_TASK INSTRUCTIONS_.
Write out the entries below exactly, starting at the first line and stopping after the line that contains "That's pretty neat, but"; skip all pictures.

───── SUPPLIED RECORDS ─────

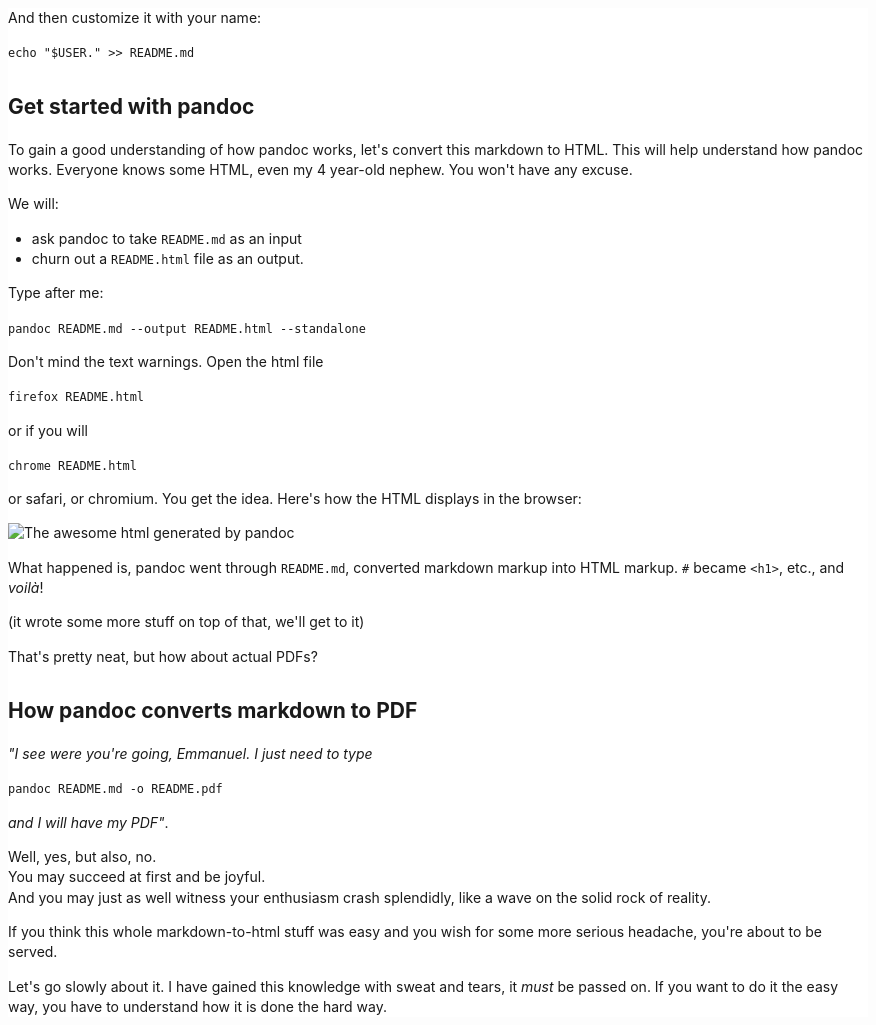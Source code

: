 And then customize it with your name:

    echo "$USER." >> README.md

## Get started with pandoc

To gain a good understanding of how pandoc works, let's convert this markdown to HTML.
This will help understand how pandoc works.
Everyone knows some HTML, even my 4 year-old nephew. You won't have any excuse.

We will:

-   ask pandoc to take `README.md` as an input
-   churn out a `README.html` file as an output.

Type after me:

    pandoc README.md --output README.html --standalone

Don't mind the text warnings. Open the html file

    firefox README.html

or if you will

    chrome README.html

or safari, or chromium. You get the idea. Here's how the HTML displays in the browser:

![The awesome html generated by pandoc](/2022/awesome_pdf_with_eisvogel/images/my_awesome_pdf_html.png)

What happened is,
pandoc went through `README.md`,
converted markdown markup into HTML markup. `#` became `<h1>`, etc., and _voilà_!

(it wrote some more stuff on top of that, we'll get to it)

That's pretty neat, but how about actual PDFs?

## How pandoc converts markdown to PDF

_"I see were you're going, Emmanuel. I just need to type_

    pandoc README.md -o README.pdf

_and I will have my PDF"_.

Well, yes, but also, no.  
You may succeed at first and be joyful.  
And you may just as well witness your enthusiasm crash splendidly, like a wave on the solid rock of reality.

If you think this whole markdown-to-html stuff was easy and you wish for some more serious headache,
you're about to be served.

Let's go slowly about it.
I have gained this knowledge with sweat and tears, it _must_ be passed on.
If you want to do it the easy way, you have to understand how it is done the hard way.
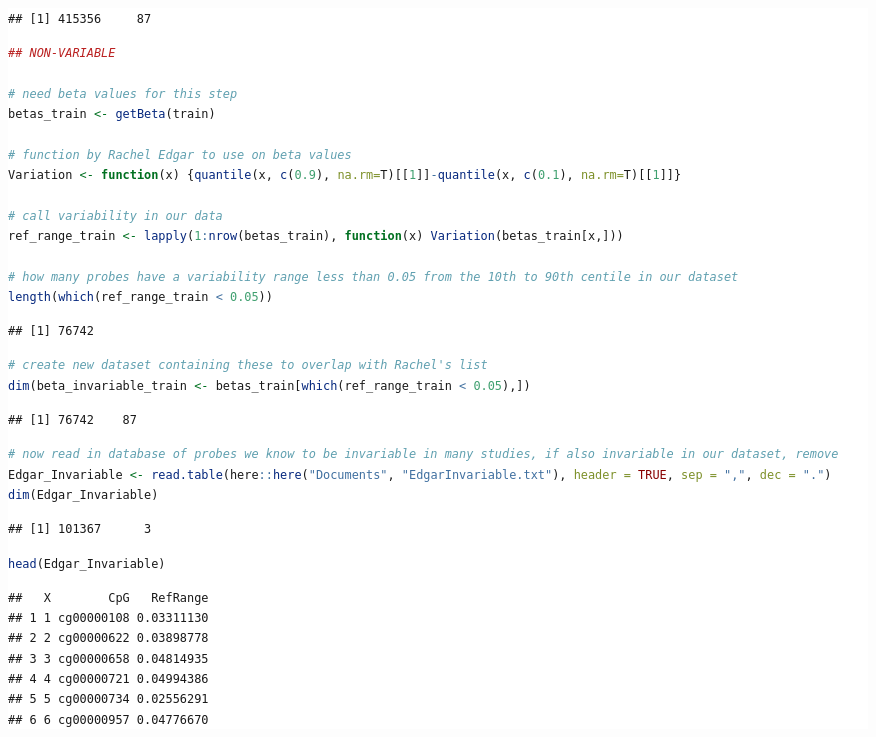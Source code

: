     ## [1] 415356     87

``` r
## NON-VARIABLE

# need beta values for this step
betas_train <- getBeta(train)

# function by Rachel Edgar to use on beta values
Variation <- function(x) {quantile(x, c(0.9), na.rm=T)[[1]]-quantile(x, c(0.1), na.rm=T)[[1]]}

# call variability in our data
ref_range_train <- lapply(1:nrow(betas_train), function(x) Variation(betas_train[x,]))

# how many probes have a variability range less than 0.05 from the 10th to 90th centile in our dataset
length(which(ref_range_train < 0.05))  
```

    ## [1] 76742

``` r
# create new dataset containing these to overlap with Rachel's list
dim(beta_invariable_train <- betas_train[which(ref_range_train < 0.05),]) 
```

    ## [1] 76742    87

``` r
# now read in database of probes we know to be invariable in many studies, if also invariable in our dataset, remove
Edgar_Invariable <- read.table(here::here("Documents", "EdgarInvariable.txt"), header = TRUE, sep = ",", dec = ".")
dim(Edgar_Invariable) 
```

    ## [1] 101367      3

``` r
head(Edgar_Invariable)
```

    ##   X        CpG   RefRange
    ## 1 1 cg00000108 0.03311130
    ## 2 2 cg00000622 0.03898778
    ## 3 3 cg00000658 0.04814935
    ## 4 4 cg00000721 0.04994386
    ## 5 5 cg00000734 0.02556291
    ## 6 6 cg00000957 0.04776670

─────

_YOUR SOLUTION_.
Source code

: And then customize it with your name:

    echo "$USER." >> README.md

## Get started with pandoc

To gain a good understanding of how pandoc works, let's convert this markdown to HTML.
This will help understand how pandoc works.
Everyone knows some HTML, even my 4 year-old nephew. You won't have any excuse.

We will:

-   ask pandoc to take `README.md` as an input
-   churn out a `README.html` file as an output.

Type after me:

    pandoc README.md --output README.html --standalone

Don't mind the text warnings. Open the html file

    firefox README.html

or if you will

    chrome README.html

or safari, or chromium. You get the idea. Here's how the HTML displays in the browser:

![The awesome html generated by pandoc](/2022/awesome_pdf_with_eisvogel/images/my_awesome_pdf_html.png)

What happened is,
pandoc went through `README.md`,
converted markdown markup into HTML markup. `#` became `<h1>`, etc., and _voilà_!

(it wrote some more stuff on top of that, we'll get to it)

That's pretty neat, but how about actual PDFs?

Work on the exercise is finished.